Saved entries:
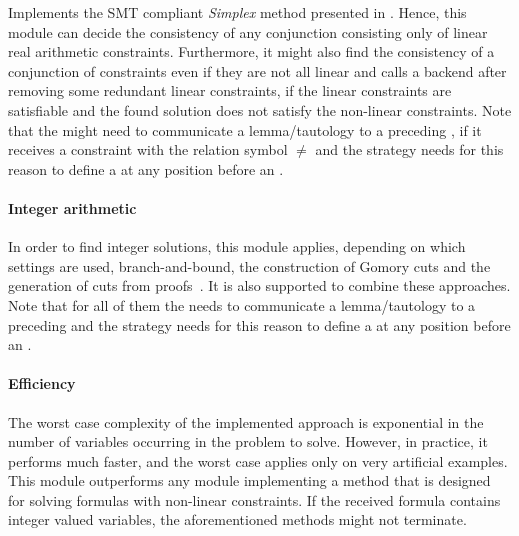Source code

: Implements the SMT compliant \emph{Simplex} method presented in \cite{DM06}.
Hence, this module can decide the consistency of any conjunction
consisting only of linear real arithmetic constraints. Furthermore,
it might also find the consistency of a conjunction of constraints
even if they are not all linear and calls a backend after removing
some redundant linear constraints, if the linear constraints are satisfiable
and the found solution does not satisfy the non-linear constraints. Note that the 
\lraModuleClass might need to communicate a lemma/tautology to a preceding 
\satModuleClass, if it receives a constraint with the relation symbol $\neq$
 and the strategy needs for this reason to define a \satModuleClass at any 
 position before an \lraModuleClass.

\paragraph{Integer arithmetic} In order to find integer solutions, this
module applies, depending on which settings are used, branch-and-bound,
the construction of Gomory cuts and the generation of cuts from 
proofs~\cite{DilligDA11}. It is also supported to combine these approaches. Note that
for all of them the \lraModuleClass needs to communicate a lemma/tautology to a
preceding \satModuleClass and the strategy needs for this reason to define a 
\satModuleClass at any position before an \lraModuleClass.

\paragraph{Efficiency} The worst case complexity of the implemented
approach is exponential in the number of variables occurring in the
problem to solve. However, in practice, it performs much faster, and
the worst case applies only on very artificial examples. This module
outperforms any module implementing a method that is designed for 
solving formulas with non-linear constraints. If the received formula
contains integer valued variables, the aforementioned methods might not
terminate.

DESCRIPTION OF THE TASK:
Please copy out the entries above exactly as they appear, but skip their images.

TASK ANSWER:
Source code

: Implements the SMT compliant \emph{Simplex} method presented in \cite{DM06}.
Hence, this module can decide the consistency of any conjunction
consisting only of linear real arithmetic constraints. Furthermore,
it might also find the consistency of a conjunction of constraints
even if they are not all linear and calls a backend after removing
some redundant linear constraints, if the linear constraints are satisfiable
and the found solution does not satisfy the non-linear constraints. Note that the 
\lraModuleClass might need to communicate a lemma/tautology to a preceding 
\satModuleClass, if it receives a constraint with the relation symbol $\neq$
 and the strategy needs for this reason to define a \satModuleClass at any 
 position before an \lraModuleClass.

\paragraph{Integer arithmetic} In order to find integer solutions, this
module applies, depending on which settings are used, branch-and-bound,
the construction of Gomory cuts and the generation of cuts from 
proofs~\cite{DilligDA11}. It is also supported to combine these approaches. Note that
for all of them the \lraModuleClass needs to communicate a lemma/tautology to a
preceding \satModuleClass and the strategy needs for this reason to define a 
\satModuleClass at any position before an \lraModuleClass.

\paragraph{Efficiency} The worst case complexity of the implemented
approach is exponential in the number of variables occurring in the
problem to solve. However, in practice, it performs much faster, and
the worst case applies only on very artificial examples. This module
outperforms any module implementing a method that is designed for 
solving formulas with non-linear constraints. If the received formula
contains integer valued variables, the aforementioned methods might not
terminate.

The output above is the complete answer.